Using Graphs

## Introduction to using graphs

In this section I am going to spell out, in as simple terms as possible, a method of normalizing that uses graphs. These graphs are called determinancy diagrams. The reason for learning this method in addition to the first method is that it has proven to be easier to grasp. You may then wonder: “If it is easier to grasp, then why learn the first method?” Well, you will see normalization discussed in terms of the first method in many more places than you will see the second — so I thought that you should learn both. In this section I will work through a problem, describing the method as we solve the problem. At the end of the section I summarize the method in a figure so that you can have something to which you can refer.

### The problem

We have a form for which we want to construct a normalized database (i.e., one that is in 3rd normal form). The form is shown in this figure.

#### A purchase order

 PO # Date Vendor ID Name Address City ST ZIP
Part ID Name Category ID Category Name Delivery date Price Quantity Extended price
Subtotal
Tax rate
Tax
Total
For use by office
Input by:
Accepted by (Y/N):
Date input:
Tax rate is based on the vendor's address. It is 6% in MI, 5% otherwise.

Look at this form and figure out what each field and field name means. Do this now.

The Date field at the top of the form is the date the purchase order was filled in by the vendor. The name and address all apply to the vendor. The office-related information indicates the clerk that input the data, whether the purchase order has been accepted or not, and the date the clerk input the data. The table holds the following information:

part id
the number of the part being requested
name
the name of the part being requested
category id
the id of the category to which the part belongs
category name
the name of the category
delivery date
the date for which the part is being requested
price
price of the part
quantity
number of the part being delivered on this date
extended price
value of all of this particular part being delivered on a certain date

At the bottom of the form are fields for subtotal, tax rate, tax, and total. There is also a note that says the tax rate is 6% in Michigan and 5% elsewhere.

### The solution

#### 1NF

The first step is to list all the fields:

PO#, PO date, vendor id, v name, addr, city, state, zip, input by, accepted, date input, part id, name, category id, c name, delivery date, price, quantity, ext price, subtotal, tax rate, tax, total

These are all the fields mentioned on the form. Now I need to remove the repeating groups of attributes. The repeating groups in this form are the multiple values that can be listed under the field names. You can eliminate many of the repeating groups that exist on forms by using names of columns rather than naming every field on a form (e.g., part-id1, part-name1, part-id2, part-name2). The above list does not have any repeating groups since I listed field names and column names.

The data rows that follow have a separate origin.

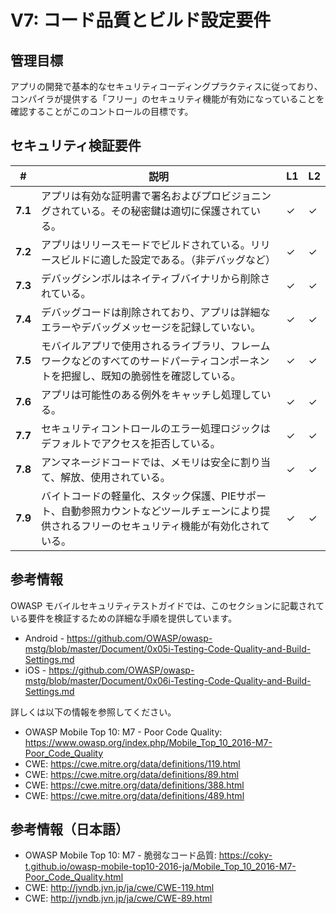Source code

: # V7: コード品質とビルド設定要件

## 管理目標

アプリの開発で基本的なセキュリティコーディングプラクティスに従っており、コンパイラが提供する「フリー」のセキュリティ機能が有効になっていることを確認することがこのコントロールの目標です。

## セキュリティ検証要件

| # | 説明 | L1 | L2 |
| --- | --- | --- | --- |
| **7.1** | アプリは有効な証明書で署名およびプロビジョニングされている。その秘密鍵は適切に保護されている。 | ✓ | ✓ |
| **7.2** | アプリはリリースモードでビルドされている。リリースビルドに適した設定である。（非デバッグなど） | ✓ | ✓ |
| **7.3** | デバッグシンボルはネイティブバイナリから削除されている。 | ✓ | ✓ |
| **7.4** | デバッグコードは削除されており、アプリは詳細なエラーやデバッグメッセージを記録していない。 | ✓ | ✓ |
| **7.5** | モバイルアプリで使用されるライブラリ、フレームワークなどのすべてのサードパーティコンポーネントを把握し、既知の脆弱性を確認している。 | ✓ | ✓ |
| **7.6** | アプリは可能性のある例外をキャッチし処理している。 | ✓ | ✓ |
| **7.7** | セキュリティコントロールのエラー処理ロジックはデフォルトでアクセスを拒否している。 | ✓ | ✓ |
| **7.8** | アンマネージドコードでは、メモリは安全に割り当て、解放、使用されている。 | ✓ | ✓ |
| **7.9** | バイトコードの軽量化、スタック保護、PIEサポート、自動参照カウントなどツールチェーンにより提供されるフリーのセキュリティ機能が有効化されている。 | ✓ | ✓ |

## 参考情報

OWASP モバイルセキュリティテストガイドでは、このセクションに記載されている要件を検証するための詳細な手順を提供しています。

- Android - https://github.com/OWASP/owasp-mstg/blob/master/Document/0x05i-Testing-Code-Quality-and-Build-Settings.md
- iOS - https://github.com/OWASP/owasp-mstg/blob/master/Document/0x06i-Testing-Code-Quality-and-Build-Settings.md

詳しくは以下の情報を参照してください。

- OWASP Mobile Top 10:  M7 - Poor Code Quality: https://www.owasp.org/index.php/Mobile_Top_10_2016-M7-Poor_Code_Quality
- CWE: https://cwe.mitre.org/data/definitions/119.html
- CWE: https://cwe.mitre.org/data/definitions/89.html
- CWE: https://cwe.mitre.org/data/definitions/388.html
- CWE: https://cwe.mitre.org/data/definitions/489.html

## 参考情報（日本語）

- OWASP Mobile Top 10:  M7 - 脆弱なコード品質: https://coky-t.github.io/owasp-mobile-top10-2016-ja/Mobile_Top_10_2016-M7-Poor_Code_Quality.html
- CWE: http://jvndb.jvn.jp/ja/cwe/CWE-119.html
- CWE: http://jvndb.jvn.jp/ja/cwe/CWE-89.html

Now I need to remove fields that contain derived data. These are the fields that can be calculated using mathematical equations. Subtotal is the sum of all the values in the extended price column; tax is calculated by multiplying subtotal by the tax rate; total is calculated by adding subtotal and tax; ext price is calculated by multiplying price and quantity. Thus, I should remove subtotal, tax, total, and ext price from the list of fields. Here are the remaining fields:

PO#, PO date, vendor id, v name, addr, city, state, zip, input by, accepted, date input, part id, name, category id, c name, delivery date, price, quantity, tax rate

Now I draw the determinancy diagram that will represent the 1NF relation (sometimes called the unnormalized relation).

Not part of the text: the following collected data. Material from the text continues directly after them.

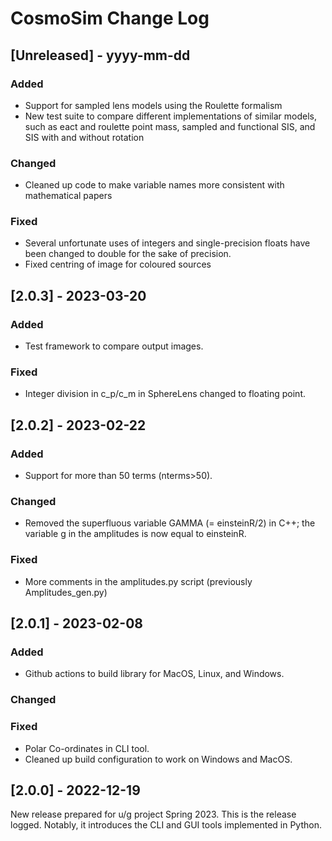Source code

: 
# CosmoSim Change Log


## [Unreleased] - yyyy-mm-dd

### Added

- Support for sampled lens models using the Roulette formalism
- New test suite to compare different implementations of 
  similar models, such as eact and roulette point mass,
  sampled and functional SIS, and SIS with and without rotation

### Changed

- Cleaned up code to make variable names more consistent with 
  mathematical papers

### Fixed

- Several unfortunate uses of integers and single-precision floats
  have been changed to double for the sake of precision.
- Fixed centring of image for coloured sources

## [2.0.3] - 2023-03-20

### Added

- Test framework to compare output images.

### Fixed

- Integer division in c_p/c_m in SphereLens changed to floating point. 

## [2.0.2] - 2023-02-22

### Added

- Support for more than 50 terms (nterms>50).

### Changed

- Removed the superfluous variable GAMMA (= einsteinR/2) in C++;
  the variable g in the amplitudes is now equal to einsteinR.

### Fixed

- More comments in the amplitudes.py script (previously Amplitudes_gen.py)

## [2.0.1] - 2023-02-08

### Added

- Github actions to build library for MacOS, Linux, and Windows. 

### Changed

### Fixed

- Polar Co-ordinates in CLI tool.
- Cleaned up build configuration to work on Windows and MacOS.

## [2.0.0] - 2022-12-19

New release prepared for u/g project Spring 2023.
This is the release logged.
Notably, it introduces the CLI and GUI tools implemented in Python.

1. Get a blank sheet of paper.
2. Draw a box in the middle of the page that is one-fourth the size of the page.
3. Find a determinant. Put the name of that field in the big box and draw a smaller box around the name. Cross the field's name off of the list of fields.
4. Look in the list of fields and find all the fields that are functionally determined by this field. For each of these fields, put the name near the field's determinant but outside of the box created in step 2, put a box around the field, draw an arrow from the determinant to this field, and cross the name off of the list.
5. Perform the above step for each field that you add to the diagram.
6. When no more fields are functionally determined by the fields in the diagram, get another field from the list, put its name in the box below the first field you put on the diagram, cross its name off the list, and go back to step 4.

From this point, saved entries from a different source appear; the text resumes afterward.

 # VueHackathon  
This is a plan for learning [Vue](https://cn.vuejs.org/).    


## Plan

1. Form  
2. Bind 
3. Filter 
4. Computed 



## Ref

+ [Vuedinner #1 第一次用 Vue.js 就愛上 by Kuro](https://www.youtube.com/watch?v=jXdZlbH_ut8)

You are done with this process when there are no more fields in the field list.

For this example I started with PO# in the middle of the page (step 3). I crossed it off the list. The fields date input, accepted, input by, PO date, and vendor id all are functionally determined by PO#. I determined this by asking myself the following questions: “If I know the PO#, will there be one and only one (_)? Does this (_) depend on any other field more directly?” For each of the above five fields I answered “yes” to the first question and “no” to the second — so these fields are functionally determined by PO#. Cross each of these five fields off of the list (step 4).

For each of these fields, determine if any fields are functionally dependent on it (step 5). It turns out that v name, addr, and zip are determined by vendor id. For each of these fields, put it on the diagram, draw an arrow from vendor id to it, and cross it off the list.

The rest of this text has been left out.